◆ **WHAT TO DO**
Wherever pictures occur in the entries below, leave them out and retype the rest exactly.

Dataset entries

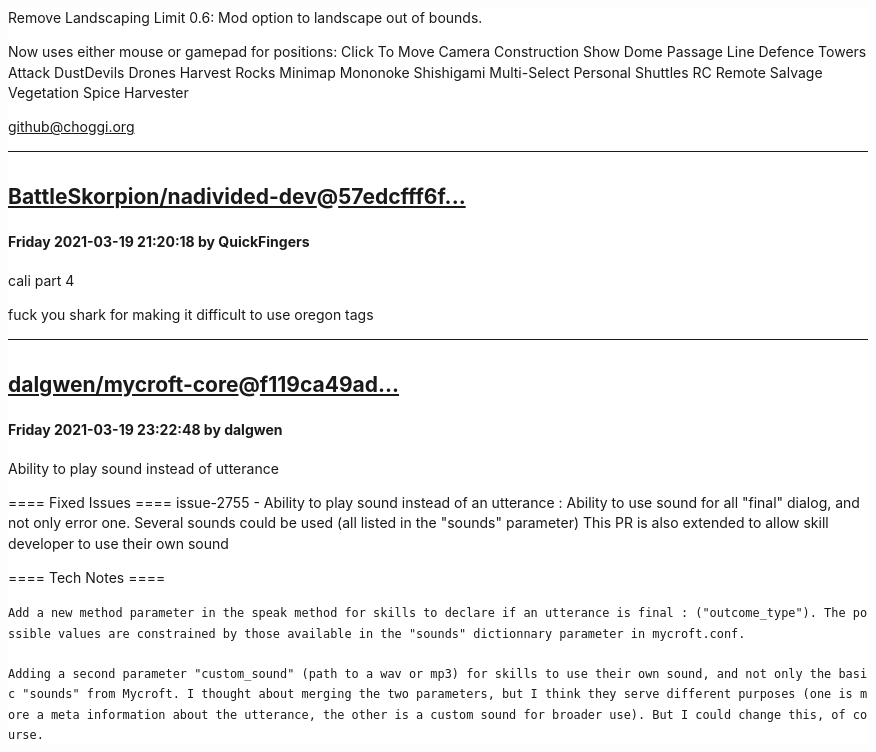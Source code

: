 Remove Landscaping Limit 0.6:
Mod option to landscape out of bounds.

Now uses either mouse or gamepad for positions:
Click To Move Camera
Construction Show Dome Passage Line
Defence Towers Attack DustDevils
Drones Harvest Rocks
Minimap
Mononoke Shishigami
Multi-Select
Personal Shuttles
RC Remote
Salvage Vegetation
Spice Harvester

github@choggi.org

---
## [BattleSkorpion/nadivided-dev](https://github.com/BattleSkorpion/nadivided-dev)@[57edcfff6f...](https://github.com/BattleSkorpion/nadivided-dev/commit/57edcfff6f2286402d9b9163e35a0fddca38f604)
#### Friday 2021-03-19 21:20:18 by QuickFingers

cali part 4

fuck you shark for making it difficult to use oregon tags

---
## [dalgwen/mycroft-core](https://github.com/dalgwen/mycroft-core)@[f119ca49ad...](https://github.com/dalgwen/mycroft-core/commit/f119ca49ad7e7733a357333174d256f7bca12115)
#### Friday 2021-03-19 23:22:48 by dalgwen

 Ability to play sound instead of utterance

==== Fixed Issues ====
 issue-2755 - Ability to play sound instead of an utterance :
Ability to use sound for all "final" dialog, and not only error one. Several sounds could be used (all listed in the "sounds" parameter)
This PR is also extended to allow skill developer  to use their own sound

====  Tech Notes ====

    Add a new method parameter in the speak method for skills to declare if an utterance is final : ("outcome_type"). The possible values are constrained by those available in the "sounds" dictionnary parameter in mycroft.conf.

    Adding a second parameter "custom_sound" (path to a wav or mp3) for skills to use their own sound, and not only the basic "sounds" from Mycroft. I thought about merging the two parameters, but I think they serve different purposes (one is more a meta information about the utterance, the other is a custom sound for broader use). But I could change this, of course.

◆ **TASK SOLUTION**
Source code

: Remove Landscaping Limit 0.6:
Mod option to landscape out of bounds.

Now uses either mouse or gamepad for positions:
Click To Move Camera
Construction Show Dome Passage Line
Defence Towers Attack DustDevils
Drones Harvest Rocks
Minimap
Mononoke Shishigami
Multi-Select
Personal Shuttles
RC Remote
Salvage Vegetation
Spice Harvester

github@choggi.org

---
## [BattleSkorpion/nadivided-dev](https://github.com/BattleSkorpion/nadivided-dev)@[57edcfff6f...](https://github.com/BattleSkorpion/nadivided-dev/commit/57edcfff6f2286402d9b9163e35a0fddca38f604)
#### Friday 2021-03-19 21:20:18 by QuickFingers

cali part 4

fuck you shark for making it difficult to use oregon tags

---
## [dalgwen/mycroft-core](https://github.com/dalgwen/mycroft-core)@[f119ca49ad...](https://github.com/dalgwen/mycroft-core/commit/f119ca49ad7e7733a357333174d256f7bca12115)
#### Friday 2021-03-19 23:22:48 by dalgwen

 Ability to play sound instead of utterance

==== Fixed Issues ====
 issue-2755 - Ability to play sound instead of an utterance :
Ability to use sound for all "final" dialog, and not only error one. Several sounds could be used (all listed in the "sounds" parameter)
This PR is also extended to allow skill developer  to use their own sound

====  Tech Notes ====

    Add a new method parameter in the speak method for skills to declare if an utterance is final : ("outcome_type"). The possible values are constrained by those available in the "sounds" dictionnary parameter in mycroft.conf.

    Adding a second parameter "custom_sound" (path to a wav or mp3) for skills to use their own sound, and not only the basic "sounds" from Mycroft. I thought about merging the two parameters, but I think they serve different purposes (one is more a meta information about the utterance, the other is a custom sound for broader use). But I could change this, of course.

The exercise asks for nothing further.